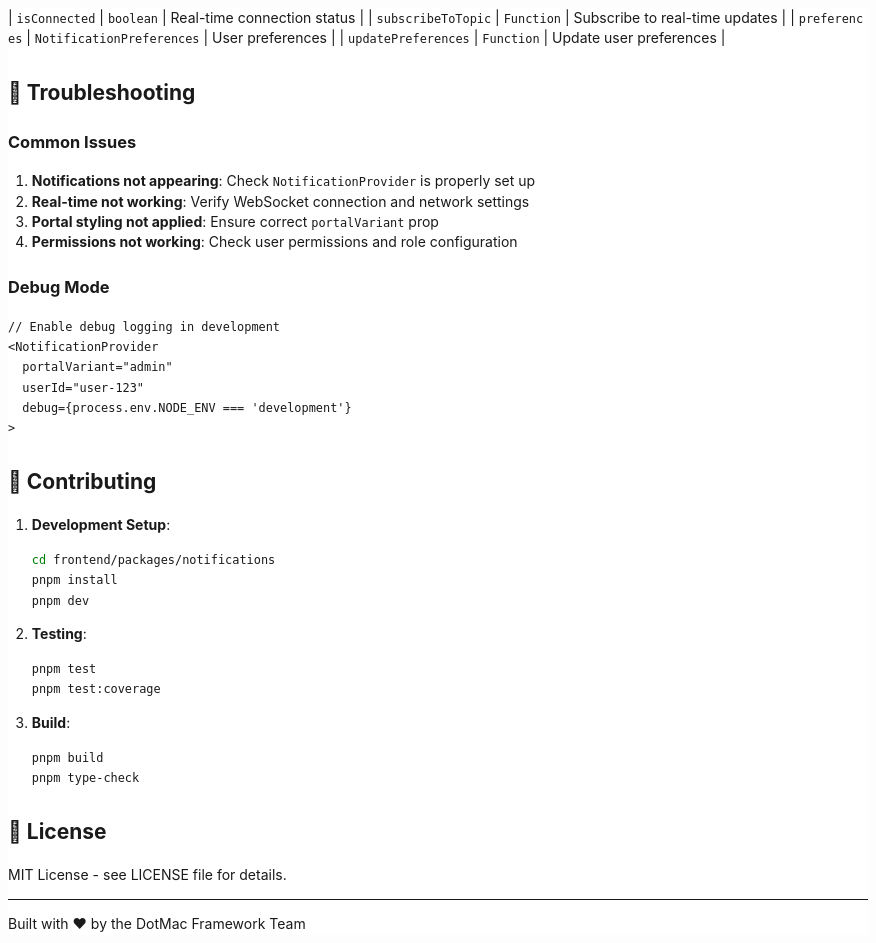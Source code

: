 | `isConnected`       | `boolean`                 | Real-time connection status    |
| `subscribeToTopic`  | `Function`                | Subscribe to real-time updates |
| `preferences`       | `NotificationPreferences` | User preferences               |
| `updatePreferences` | `Function`                | Update user preferences        |

## 🔧 Troubleshooting

### Common Issues

1. **Notifications not appearing**: Check `NotificationProvider` is properly set up
2. **Real-time not working**: Verify WebSocket connection and network settings
3. **Portal styling not applied**: Ensure correct `portalVariant` prop
4. **Permissions not working**: Check user permissions and role configuration

### Debug Mode

```tsx
// Enable debug logging in development
<NotificationProvider
  portalVariant="admin"
  userId="user-123"
  debug={process.env.NODE_ENV === 'development'}
>
```

## 🤝 Contributing

1. **Development Setup**:

   ```bash
   cd frontend/packages/notifications
   pnpm install
   pnpm dev
   ```

2. **Testing**:

   ```bash
   pnpm test
   pnpm test:coverage
   ```

3. **Build**:

   ```bash
   pnpm build
   pnpm type-check
   ```

## 📄 License

MIT License - see LICENSE file for details.

---

Built with ❤️ by the DotMac Framework Team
______
Instructions for the task: For the string "NotificationProvider", state how many lines in the listing contain it, and give no other words.

Answer section: 2